> _About this task_:
Using the entries below, copy out all lines where "label" is found.

** Opening Exercise materials block **

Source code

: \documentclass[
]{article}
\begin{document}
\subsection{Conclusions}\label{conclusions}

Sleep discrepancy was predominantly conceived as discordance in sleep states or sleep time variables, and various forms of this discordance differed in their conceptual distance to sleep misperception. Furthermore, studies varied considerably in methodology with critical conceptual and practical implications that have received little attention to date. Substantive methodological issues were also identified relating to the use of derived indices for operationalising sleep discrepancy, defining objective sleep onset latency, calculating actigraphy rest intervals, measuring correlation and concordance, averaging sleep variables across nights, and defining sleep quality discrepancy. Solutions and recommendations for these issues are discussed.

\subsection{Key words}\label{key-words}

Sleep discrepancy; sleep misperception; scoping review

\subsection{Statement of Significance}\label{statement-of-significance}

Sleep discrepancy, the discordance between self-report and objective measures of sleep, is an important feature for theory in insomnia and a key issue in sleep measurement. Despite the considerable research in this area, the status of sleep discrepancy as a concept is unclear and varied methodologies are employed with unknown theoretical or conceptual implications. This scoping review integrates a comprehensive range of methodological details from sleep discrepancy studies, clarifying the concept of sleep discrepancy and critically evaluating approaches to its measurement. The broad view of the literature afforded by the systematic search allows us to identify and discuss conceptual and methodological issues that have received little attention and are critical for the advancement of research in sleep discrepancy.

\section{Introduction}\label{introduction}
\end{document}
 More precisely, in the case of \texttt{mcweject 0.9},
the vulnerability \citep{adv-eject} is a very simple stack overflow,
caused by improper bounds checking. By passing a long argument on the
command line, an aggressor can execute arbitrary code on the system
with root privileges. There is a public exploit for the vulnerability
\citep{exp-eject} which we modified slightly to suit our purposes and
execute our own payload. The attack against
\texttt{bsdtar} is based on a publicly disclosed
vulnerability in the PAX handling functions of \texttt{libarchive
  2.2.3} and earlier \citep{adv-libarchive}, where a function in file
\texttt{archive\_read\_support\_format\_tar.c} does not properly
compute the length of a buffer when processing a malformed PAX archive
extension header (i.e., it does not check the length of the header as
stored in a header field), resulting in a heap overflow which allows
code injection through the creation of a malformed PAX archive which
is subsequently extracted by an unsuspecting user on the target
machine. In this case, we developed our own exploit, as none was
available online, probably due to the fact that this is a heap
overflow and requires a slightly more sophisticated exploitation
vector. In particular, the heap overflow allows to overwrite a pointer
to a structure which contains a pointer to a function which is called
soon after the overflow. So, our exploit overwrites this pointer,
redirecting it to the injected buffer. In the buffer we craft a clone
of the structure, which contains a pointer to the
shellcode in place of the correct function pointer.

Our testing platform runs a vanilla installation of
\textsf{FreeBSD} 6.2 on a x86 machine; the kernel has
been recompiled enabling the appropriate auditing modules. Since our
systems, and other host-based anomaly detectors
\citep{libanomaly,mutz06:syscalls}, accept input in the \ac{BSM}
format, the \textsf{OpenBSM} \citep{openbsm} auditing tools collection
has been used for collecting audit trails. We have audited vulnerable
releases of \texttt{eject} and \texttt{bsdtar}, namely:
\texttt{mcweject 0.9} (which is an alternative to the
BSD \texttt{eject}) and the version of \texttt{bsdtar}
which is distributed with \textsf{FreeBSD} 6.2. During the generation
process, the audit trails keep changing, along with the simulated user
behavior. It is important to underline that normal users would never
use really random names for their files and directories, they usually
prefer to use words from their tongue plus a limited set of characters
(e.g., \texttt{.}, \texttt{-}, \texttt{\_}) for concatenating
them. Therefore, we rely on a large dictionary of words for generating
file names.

** Closing Exercise materials block **

> _Response to this task_:
\subsection{Conclusions}\label{conclusions}
\subsection{Key words}\label{key-words}
\subsection{Statement of Significance}\label{statement-of-significance}
\section{Introduction}\label{introduction}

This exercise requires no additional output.